Chapter 5 on starting the flock discusses the pros and cons of buying locally or from an online hatchery. Here I learned something that will change how I purchase baby chicks online. (Because they need no food or water for the first day or two or even three, they can be sent through the mail.) You can choose all females, all males, or “straight run,” which is roughly half and half. I had assumed that we would get all females but then — gulp — I read this on page 49:
Since the majority of hatchery orders are for pullet chicks only, it becomes impossible for hatcheries to sell the unwanted cockerel chicks–however many “cockerel specials” they offer. It is simply a fact of life in the business, therefore, that excess cockerels are killed, by the hundreds of thousands, by [3 different methods I won’t go into here but at least 2 of them sound cruel–Zana]. The reader may well choose otherwise, but my choice–since learning that my pullets-only orders necessitate the treatment of living creatures like so much disposable garbage–has been to make straight run orders exclusively.
On the same page, he cautions you that if you do order straight run, most of the males will have to be culled, that is butchered, before they mature. You will not find it easy to give them away or to find someone else to butcher them for you. Death is part of life.

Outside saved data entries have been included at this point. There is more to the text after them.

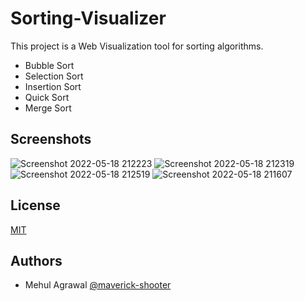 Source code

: # Sorting-Visualizer

This project is a Web Visualization tool for sorting algorithms.

- Bubble Sort
- Selection Sort
- Insertion Sort
- Quick Sort
- Merge Sort

## Screenshots
![Screenshot 2022-05-18 212223](https://user-images.githubusercontent.com/76998222/169091774-f8245986-7cbd-4c79-9ffd-f54f153706ba.png)
![Screenshot 2022-05-18 212319](https://user-images.githubusercontent.com/76998222/169091781-f647cb56-2a54-4029-9769-7bc6b37ddc95.png)
![Screenshot 2022-05-18 212519](https://user-images.githubusercontent.com/76998222/169091784-baa7f5af-1df4-4d8f-8887-96314e928d70.png)
![Screenshot 2022-05-18 211607](https://user-images.githubusercontent.com/76998222/169091787-288388e2-cc80-4162-b990-898e651c4ee8.png)


## License

[MIT](https://choosealicense.com/licenses/mit/)

## Authors

- Mehul Agrawal [@maverick-shooter](https://github.com/maverick-shooter)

Part Two: Basic Care covers housing, managing the chickens’ manure, watering, pasture and the joys of electric fencing, and mobile shelters. One of the most interesting points to me in this section was the information that you need a lot of ventilation in the house, and that insulation and heat are either not needed or very minimally. It’s important to give your chickens access to the outdoors, for their well being.

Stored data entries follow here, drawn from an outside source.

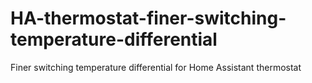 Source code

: # HA-thermostat-finer-switching-temperature-differential
Finer switching temperature differential for Home Assistant thermostat
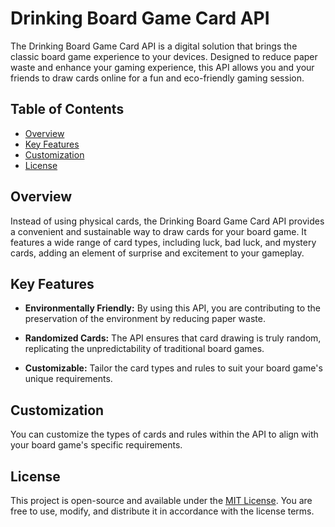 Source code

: # Drinking Board Game Card API

The Drinking Board Game Card API is a digital solution that brings the classic board game experience to your devices. Designed to reduce paper waste and enhance your gaming experience, this API allows you and your friends to draw cards online for a fun and eco-friendly gaming session.

## Table of Contents
- [Overview](#overview)
- [Key Features](#key-features)
- [Customization](#customization)
- [License](#license)

## Overview

Instead of using physical cards, the Drinking Board Game Card API provides a convenient and sustainable way to draw cards for your board game. It features a wide range of card types, including luck, bad luck, and mystery cards, adding an element of surprise and excitement to your gameplay.

## Key Features

- **Environmentally Friendly:** By using this API, you are contributing to the preservation of the environment by reducing paper waste.

- **Randomized Cards:** The API ensures that card drawing is truly random, replicating the unpredictability of traditional board games.

- **Customizable:** Tailor the card types and rules to suit your board game's unique requirements.

## Customization

You can customize the types of cards and rules within the API to align with your board game's specific requirements.

## License

This project is open-source and available under the [MIT License](LICENSE.md). You are free to use, modify, and distribute it in accordance with the license terms.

Chapter 7, Manure Management in the Poultry House: The Joys of Deep Litter, was an eye-opener. I didn’t realize how effectively you can use the manure in combination with leaves or wood shavings, provided your chickens have enough space, ideally 5 square feet per bird in their house but denser can work too.
Part Three: Working Partners describes how chickens can help you improve the soil you have and help in your garden.
Part Four: Feeding the Small-Scale Flock includes Ussery’s reflection on feeding, using purchased feeds, making your own feeds, and feeding a flock from home resources.
Part Five: Other Management Issues describes the behavior of cocks, introducing younger chickens into the flock, mixing species, protecting the flock from predators such as dogs, foxes, and even weasels. There are also chapters on chicken health, managing the flock in winter, and other domestic fowl.
Part Six: Breeding the Small-Scale Flock is a how-to section with an overview, as you would expect from Ussery. It includes a chapter on working with broody hens.
Part Seven: Poultry for the Table covers butchering poultry, cooking eggs and chicken, and selling your poultry or eggs to small local markets.
The book ends with an epilogue called The Big Picture, and a bunch of useful appendices.